Acumular, acumular mais, acumular muito mais; sem fim, sem limites, sem misericórdia.
O desaforado processo de concentração da riqueza é um dos fatores mais destrutivos da realidade contemporânea. Esta concentração que envolve a apropriação de ativos e renda é um fenômeno que se desatou e acelerou em nível mundial. Impulsiona, ademais, a consequente concentração do poder de decidir em outras questões além das econômicas e mobiliza uma série de cumplicidades em áreas tão sensíveis como a dos meios de comunicação, os sistemas educativos, a política, a Justiça, o conjunto de valores e atitudes predominantes. Sua influência se projeta sobre a destruição ambiental, os enfrentamentos geopolíticos, o crescimento dos fundamentalismos ideológicos, a fuga para o niilismo, os vícios, a alienação existencial, um grave e perigosíssimo retrocesso na permanente busca de significação de nosso viver.
Essa concentração se produz pela expropriação de valor que os mais poderosos realizam sobre os menos poderosos, os mais fracos, os vulneráveis. É uma tendência global pela qual todo aquele que pode e está imbuído de uma alienada cobiça se organiza e posiciona para se apropriar de um valor que é gerado pelo outro. Os principais atores, e também, em outra escala, muitos outros, aspiram a acumular o máximo valor possível, sem limites, sem remorsos, sem compaixão para com os que são despojados de boa parte do produto de seu esforço e de seus antepassados.
As explicações, justificativas, argumentações em defesa dessa ação são infinitas, tantas ou mais dos questionamentos que recebem. Não só são inacabáveis, mas muito mais audíveis pelos autofalantes e canais de distribuição de ideias e valores que controlam. Os que se beneficiam da concentração não estão dispostos a resignar graciosamente a seus privilégios ainda que saibam que com sua ação causam tremendo dano ao planeta e à humanidade inteira. Por que lhes haveria de importar se operam dentro da racionalidade hegemônica, se são parte de uma dinâmica sistêmica que não foi criada por eles, mas que, assim o afirmam, simplesmente dela aproveitam?
Se acaso pudessem refletir e olhar mais além de um curto prazo (que pode subitamente se fazer curtíssimo pela explosão de uma reação generalizada), tomariam consciência que o rumo e a forma de funcionar que direta ou indiretamente ajudaram a impor conduz a um abismo social e ambiental que também os tragará a eles. Aqui não cabem meias tintas nem ninguém pode se esconder por trás da fátua crença de que os “êxitos” (privilégios) que acumularam os grupos concentrados e seus cúmplices foram por seu próprio esforço. Não há fórmula alguma que possa explicar, menos ainda convalidar, tamanho nível de acumulação sem a presença de ações ilegais ou ilegítimas. Isto é, uma trajetória que pode ter combinado ações delitivas (entre outras, evasão tributária, lavagem de dinheiro, vinculação com o crime organizado), depredação ambiental (esgotamento de recursos naturais e destruição do meio ambiente) e abusos de poder de mercado (extorsão de fornecedores, trabalhadores, clientes e Estados, despojo de ativos de pessoas ou concorrentes em precária situação, forçar a aquisição de empresas que poderiam se manter independentes mas são absorvidas para reforçar a capacidade oligopólica).

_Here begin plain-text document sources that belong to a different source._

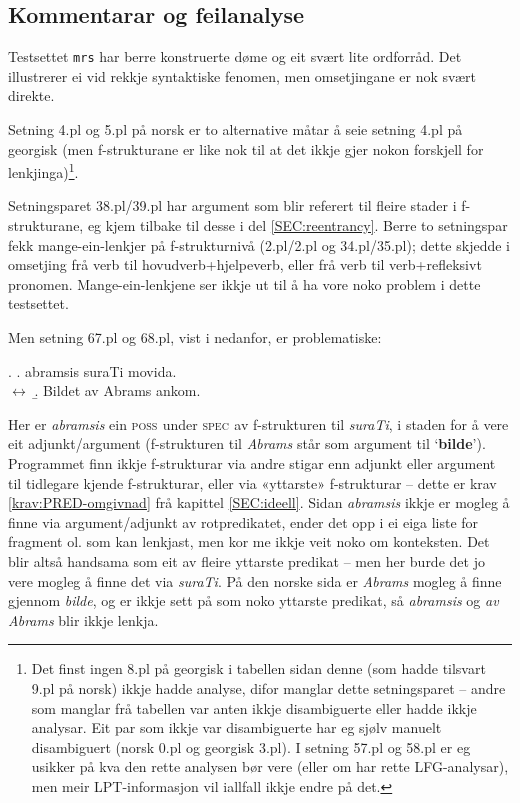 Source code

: \documentclass[12pt,a4paper,oneside,draft]{report}
\newcommand{\F}[2]{\textsc{#1}\ensuremath{_{#2}}}
\newcommand{\SPEC}{\F{spec}{}}
\newcommand{\POSS}{\F{poss}{}}
\newcommand{\p}[1]{`\textbf{#1}'}
\begin{document}
\subsection{Kommentarar og feilanalyse}
\label{sec-5.3.1}

\label{SEC:feilanalyse}

Testsettet \texttt{mrs} har berre konstruerte døme og eit svært lite
 ordforråd. Det illustrerer ei vid rekkje syntaktiske fenomen, men
 omsetjingane er nok svært direkte.

Setning 4.pl og 5.pl på norsk er to alternative måtar å seie setning
 4.pl på georgisk (men f-strukturane er like nok til at det ikkje gjer
 nokon forskjell for lenkjinga)\footnote{Det finst ingen 8.pl på georgisk i tabellen sidan denne (som
        hadde tilsvart 9.pl på norsk) ikkje hadde analyse, difor
        manglar dette setningsparet -- andre som manglar frå tabellen
        var anten ikkje disambiguerte eller hadde ikkje analysar. Eit
        par som ikkje var disambiguerte har eg sjølv manuelt
        disambiguert (norsk 0.pl og georgisk 3.pl). I setning 57.pl og
        58.pl er eg usikker på kva den rette analysen bør vere (eller
        om har rette LFG-analysar), men meir LPT-informasjon vil
        iallfall ikkje endre på det. }.

Setningsparet 38.pl/39.pl har argument som blir referert til fleire
 stader i f-strukturane, eg kjem tilbake til desse i del
 \ref{SEC:reentrancy}. Berre to setningspar fekk mange-ein-lenkjer på
 f-strukturnivå (2.pl/2.pl og 34.pl/35.pl); dette skjedde i omsetjing
 frå verb til hovudverb+hjelpeverb, eller frå verb til verb+refleksivt
 pronomen. Mange-ein-lenkjene ser ikkje ut til å ha vore noko problem
 i dette testsettet.

Men setning 67.pl og 68.pl, vist i \Next nedanfor, er problematiske:

\ex. \a. abramsis suraTi movida.\\
     $\leftrightarrow$
     \b. Bildet av Abrams ankom.

Her er \emph{abramsis} ein \POSS{} under \SPEC{} av f-strukturen til
 \emph{suraTi}, i staden for å vere eit adjunkt/argument (f-strukturen til
 \emph{Abrams} står som argument til \p{bilde}). Programmet finn ikkje
 f-strukturar via andre stigar enn adjunkt eller argument til
 tidlegare kjende f-strukturar, eller via «yttarste» f-strukturar --
 dette er krav \ref{krav:PRED-omgivnad} frå kapittel
 \ref{SEC:ideell}. Sidan \emph{abramsis} ikkje er mogleg å finne via
 argument/adjunkt av rotpredikatet, ender det opp i ei eiga liste for
 fragment ol. som kan lenkjast, men kor me ikkje veit noko om
 konteksten. Det blir altså handsama som eit av fleire yttarste
 predikat -- men her burde det jo vere mogleg å finne det via
 \emph{suraTi}. På den norske sida er \emph{Abrams} mogleg å finne gjennom
 \emph{bilde}, og er ikkje sett på som noko yttarste predikat, så
 \emph{abramsis} og \emph{av Abrams} blir ikkje lenkja.
\end{document}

Este punhado de enormes apropriações está tão submergido em seus próprios valores de todo vale, a qualquer custo, sem limites, sem misericórdia (noção desconhecida em sua cultura), que não percebem a proximidade de graves riscos sociais e ambientais. Néscios que são, creem dispor de uma couraça impenetrável que lhes garante eterna impunidade pelo que cometem. Não entre em sua irracionalidade que a dor, as frustrações e os ressentimentos que geram desatam explosões de ódios e vinganças. Oxalá encontremos respostas pacíficas a este sistema de submissões em cadeia; que o desespero e impotência não desemboquem em violentas erupções. Olhares turvos se expandem pelo mundo enquanto que em democracias capturadas se esteriliza a capacidade e quiçá, também, a determinação de transformar um processo aprisionado em uma rua sem saída.